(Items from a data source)
........
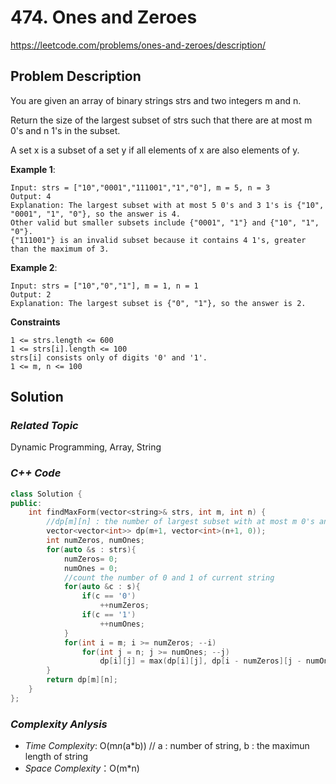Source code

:# 474. Ones and Zeroes
https://leetcode.com/problems/ones-and-zeroes/description/

## Problem Description

You are given an array of binary strings strs and two integers m and n.

Return the size of the largest subset of strs such that there are at most m 0's and n 1's in the subset.

A set x is a subset of a set y if all elements of x are also elements of y.


**Example 1**:
```
Input: strs = ["10","0001","111001","1","0"], m = 5, n = 3
Output: 4
Explanation: The largest subset with at most 5 0's and 3 1's is {"10", "0001", "1", "0"}, so the answer is 4.
Other valid but smaller subsets include {"0001", "1"} and {"10", "1", "0"}.
{"111001"} is an invalid subset because it contains 4 1's, greater than the maximum of 3.
```
**Example 2**:
```
Input: strs = ["10","0","1"], m = 1, n = 1
Output: 2
Explanation: The largest subset is {"0", "1"}, so the answer is 2.
```

**Constraints**
```
1 <= strs.length <= 600
1 <= strs[i].length <= 100
strs[i] consists only of digits '0' and '1'.
1 <= m, n <= 100
```

## Solution

### _Related Topic_
   Dynamic Programming, Array, String


### _C++ Code_
```cpp
class Solution {
public:
    int findMaxForm(vector<string>& strs, int m, int n) {
        //dp[m][n] : the number of largest subset with at most m 0's and n 1's
        vector<vector<int>> dp(m+1, vector<int>(n+1, 0));
        int numZeros, numOnes;
        for(auto &s : strs){
            numZeros= 0;
            numOnes = 0;
            //count the number of 0 and 1 of current string
            for(auto &c : s){
                if(c == '0')
                    ++numZeros;
                if(c == '1')
                    ++numOnes;
            }
            for(int i = m; i >= numZeros; --i)
                for(int j = n; j >= numOnes; --j)
                    dp[i][j] = max(dp[i][j], dp[i - numZeros][j - numOnes] + 1);
        }
        return dp[m][n];
    }
};
```

### _Complexity Anlysis_
- _Time Complexity_: O(m*n*(a*b)) // a : number of string, b : the maximun length of string
- _Space Complexity_：O(m*n)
........
From the entries, report each line that includes the word "answer".

Explanation: The largest subset with at most 5 0's and 3 1's is {"10", "0001", "1", "0"}, so the answer is 4.
Explanation: The largest subset is {"0", "1"}, so the answer is 2.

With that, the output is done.